フランクフルトから世界に誇る日本の漆工芸

フランクフルト近郊の自宅で、漆(うるし)工芸に携わっているフッター・ステファニーさん。彼女はドイツ人の父と日本人の母を持ち、ドイツの大学で日本語学を専攻したほか、日本に留学するなど日独両方の文化に精通しています。大学卒業後の3年間は州立木材彫刻学校に通い、木造彫刻の学位を取得。もともと日本の工芸に興味があり、日本の陶器を買い集めるうちに漆塗りをやりたいと思うようになったそうです。その後、日本で漆塗りを習える学校を見つけると4年間かけて漆を学び、5年ほど前からドイツで本格的に漆工芸に従事しています。

全工程を一人で手作業するフッターさん全工程を一人で手作業するフッターさん

私自身、漆は器として見たことはあるものの、詳しい制作工程については全く知識がありませんでした。フッターさんによると、まずは土台となる木材などを乾燥させて漆を吸い込ませ、数日間温度と湿度を管理しながら乾燥させるのだとか。そして表面を紙やすりで磨き、砥とのこ粉と米糊を混ぜて作った「ハチ錆漆(さびぬり)」を塗って研ぎ、漆を塗り重ねていきます。ものによっては下地塗りを6回も繰り返すのだとか。

さらに中塗りを3回、上塗りを3回し、仕上げの工程へ。漆を塗ってから砥粉を蒔いて付着させたり、漆で布を貼り、乾燥させたものを研いだり補強したりします。何度も漆を塗って乾燥させ、磨き、最後に艶出しの漆を塗って拭き取る作業を重ね、やっと完成です。

近くの公園で拾った銀杏の葉を使った作品近くの公園で拾った銀杏の葉を使った作品

全ての工程を一人で、しかも手作業で行うのは、日本でも珍しいことだそう。それだけに質が高く、すばらしい漆作品に仕上がっています。こうした作品はウェブサイトからも購入でき、箸や簪かんざし、皿などは希望に合わせて受注生産しています。名入れも可能なので、特別なプレゼントとしても人気です。

フッターさんは、工芸品だけではなく、芸術作品の制作も積極的に行っています。「漆の技術を使って絵を描きたい」という思いがあったという彼女の作品は、西洋の油絵にも似た作風。日本とドイツの両方の文化を受け継ぐフッターさんだからこその、新しい漆作品だと感じられました。

最近では、自然を利用した漆工芸に力を入れているそうで、近所の公園で拾った銀杏の葉を使った作品や、小枝を使った箸置き、貝殻で作った簪などを制作。漆を通して自然を捉えたこれらの作品は、自然本来の美しさをより際立たせています。

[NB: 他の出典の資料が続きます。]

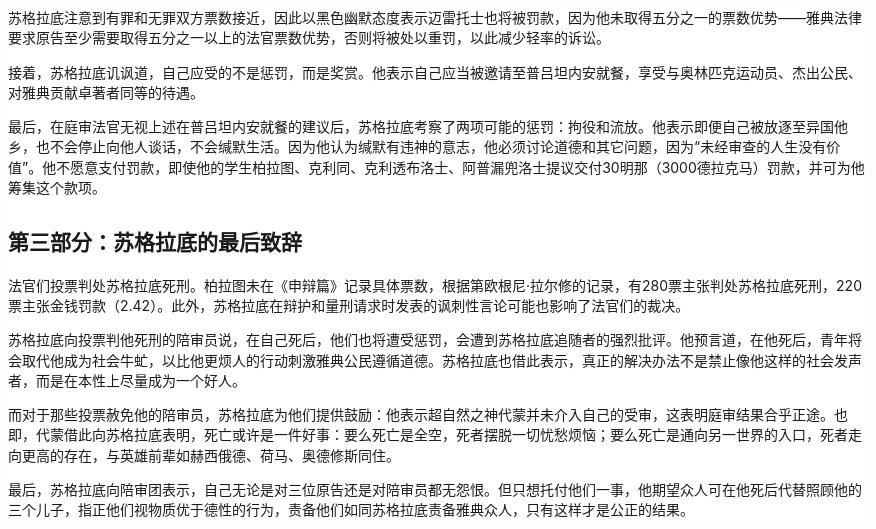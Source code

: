 苏格拉底注意到有罪和无罪双方票数接近，因此以黑色幽默态度表示迈雷托士也将被罚款，因为他未取得五分之一的票数优势——雅典法律要求原告至少需要取得五分之一以上的法官票数优势，否则将被处以重罚，以此减少轻率的诉讼。

接着，苏格拉底讥讽道，自己应受的不是惩罚，而是奖赏。他表示自己应当被邀请至普吕坦内安就餐，享受与奥林匹克运动员、杰出公民、对雅典贡献卓著者同等的待遇。

最后，在庭审法官无视上述在普吕坦内安就餐的建议后，苏格拉底考察了两项可能的惩罚：拘役和流放。他表示即便自己被放逐至异国他乡，也不会停止向他人谈话，不会缄默生活。因为他认为缄默有违神的意志，他必须讨论道德和其它问题，因为“未经审查的人生没有价值”。他不愿意支付罚款，即使他的学生柏拉图、克利同、克利透布洛士、阿普漏兜洛士提议交付30明那（3000德拉克马）罚款，并可为他筹集这个款项。

## 第三部分：苏格拉底的最后致辞
法官们投票判处苏格拉底死刑。柏拉图未在《申辩篇》记录具体票数，根据第欧根尼·拉尔修的记录，有280票主张判处苏格拉底死刑，220票主张金钱罚款（2.42）。此外，苏格拉底在辩护和量刑请求时发表的讽刺性言论可能也影响了法官们的裁决。

苏格拉底向投票判他死刑的陪审员说，在自己死后，他们也将遭受惩罚，会遭到苏格拉底追随者的强烈批评。他预言道，在他死后，青年将会取代他成为社会牛虻，以比他更烦人的行动刺激雅典公民遵循道德。苏格拉底也借此表示，真正的解决办法不是禁止像他这样的社会发声者，而是在本性上尽量成为一个好人。

而对于那些投票赦免他的陪审员，苏格拉底为他们提供鼓励：他表示超自然之神代蒙并未介入自己的受审，这表明庭审结果合乎正途。也即，代蒙借此向苏格拉底表明，死亡或许是一件好事：要么死亡是全空，死者摆脱一切忧愁烦恼；要么死亡是通向另一世界的入口，死者走向更高的存在，与英雄前辈如赫西俄德、荷马、奥德修斯同住。

最后，苏格拉底向陪审团表示，自己无论是对三位原告还是对陪审员都无怨恨。但只想托付他们一事，他期望众人可在他死后代替照顾他的三个儿子，指正他们视物质优于德性的行为，责备他们如同苏格拉底责备雅典众人，只有这样才是公正的结果。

簪(かんざし)などの小物や器は希望に応じて受注生産も行う簪(かんざし)などの小物や器は希望に応じて受注生産も行う

ドイツでは、工芸と芸術とは明確に区別されています。しかし、漆には工芸と芸術両方の側面があるため、ドイツでは理解されにくいそう。漆という日本の伝統技術を使い、工芸を通して芸術を生み出すフッターさん。日本の素晴らしい伝統工芸としての漆を、より多くの人に伝えていってくれることでしょう。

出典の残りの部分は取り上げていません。